WHAT YOU ARE ASKED TO DO:
All lines containing the string "agentNamePrefix" must be copied from the entries.
*** Block opens ***
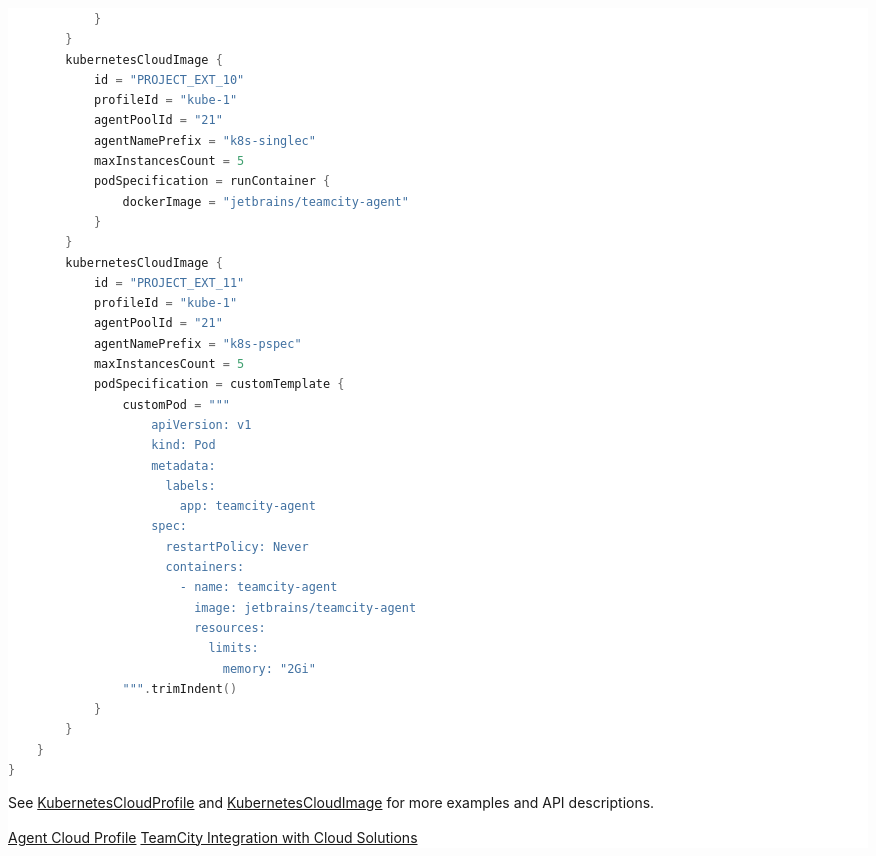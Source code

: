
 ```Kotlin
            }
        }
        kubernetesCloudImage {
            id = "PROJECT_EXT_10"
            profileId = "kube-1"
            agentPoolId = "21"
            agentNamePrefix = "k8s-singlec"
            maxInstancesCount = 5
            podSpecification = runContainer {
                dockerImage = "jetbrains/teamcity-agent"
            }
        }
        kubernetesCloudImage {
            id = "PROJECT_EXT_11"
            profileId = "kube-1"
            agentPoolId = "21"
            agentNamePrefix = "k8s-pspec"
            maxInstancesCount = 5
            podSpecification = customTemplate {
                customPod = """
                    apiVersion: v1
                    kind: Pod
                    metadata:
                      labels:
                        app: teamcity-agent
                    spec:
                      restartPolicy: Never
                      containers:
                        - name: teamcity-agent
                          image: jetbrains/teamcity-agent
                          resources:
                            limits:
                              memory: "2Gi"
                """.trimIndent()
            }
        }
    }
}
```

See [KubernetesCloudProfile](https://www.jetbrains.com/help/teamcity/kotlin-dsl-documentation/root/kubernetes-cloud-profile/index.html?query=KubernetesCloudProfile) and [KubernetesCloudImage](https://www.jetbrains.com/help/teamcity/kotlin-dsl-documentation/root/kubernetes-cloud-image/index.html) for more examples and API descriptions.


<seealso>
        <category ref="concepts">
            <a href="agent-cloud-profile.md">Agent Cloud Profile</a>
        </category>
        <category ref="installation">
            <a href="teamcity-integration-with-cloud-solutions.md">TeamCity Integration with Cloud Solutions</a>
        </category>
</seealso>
*** Block closes ***
*** Block opens ***
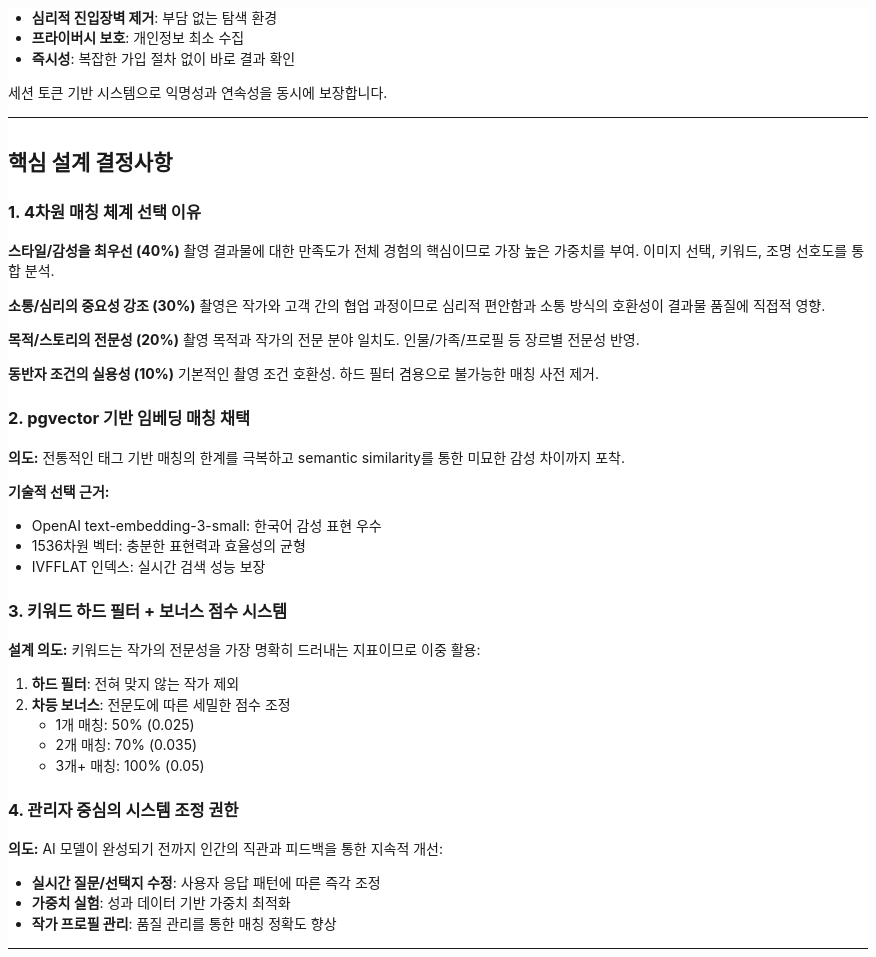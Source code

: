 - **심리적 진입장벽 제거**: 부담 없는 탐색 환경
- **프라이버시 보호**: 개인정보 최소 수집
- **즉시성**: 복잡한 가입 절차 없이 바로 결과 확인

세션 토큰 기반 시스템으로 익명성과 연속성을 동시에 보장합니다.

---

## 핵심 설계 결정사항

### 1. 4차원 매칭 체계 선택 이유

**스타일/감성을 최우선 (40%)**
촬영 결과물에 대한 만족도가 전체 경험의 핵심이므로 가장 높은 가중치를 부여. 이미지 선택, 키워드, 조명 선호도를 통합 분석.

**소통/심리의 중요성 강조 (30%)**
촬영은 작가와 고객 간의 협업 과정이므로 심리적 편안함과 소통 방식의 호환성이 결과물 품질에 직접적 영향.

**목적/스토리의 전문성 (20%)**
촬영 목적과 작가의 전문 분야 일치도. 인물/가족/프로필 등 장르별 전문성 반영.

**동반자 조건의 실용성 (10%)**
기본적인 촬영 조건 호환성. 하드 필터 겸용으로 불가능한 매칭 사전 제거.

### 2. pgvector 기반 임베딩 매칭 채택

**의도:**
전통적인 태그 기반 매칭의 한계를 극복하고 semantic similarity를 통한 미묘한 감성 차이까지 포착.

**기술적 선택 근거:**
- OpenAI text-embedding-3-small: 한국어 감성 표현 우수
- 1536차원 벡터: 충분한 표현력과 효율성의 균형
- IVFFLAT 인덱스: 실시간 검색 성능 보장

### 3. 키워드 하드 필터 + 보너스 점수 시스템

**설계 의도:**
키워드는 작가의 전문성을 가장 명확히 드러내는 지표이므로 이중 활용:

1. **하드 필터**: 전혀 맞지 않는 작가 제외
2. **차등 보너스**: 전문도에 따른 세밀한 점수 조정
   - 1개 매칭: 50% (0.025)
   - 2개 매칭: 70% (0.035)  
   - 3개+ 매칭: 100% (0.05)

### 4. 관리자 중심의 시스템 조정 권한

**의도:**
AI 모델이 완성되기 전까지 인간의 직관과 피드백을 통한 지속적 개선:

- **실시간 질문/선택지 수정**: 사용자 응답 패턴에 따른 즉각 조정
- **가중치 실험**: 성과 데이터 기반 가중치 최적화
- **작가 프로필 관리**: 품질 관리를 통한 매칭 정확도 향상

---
*** Block closes ***
TASK ANSWER:
            agentNamePrefix = "k8s-singlec"
            agentNamePrefix = "k8s-pspec"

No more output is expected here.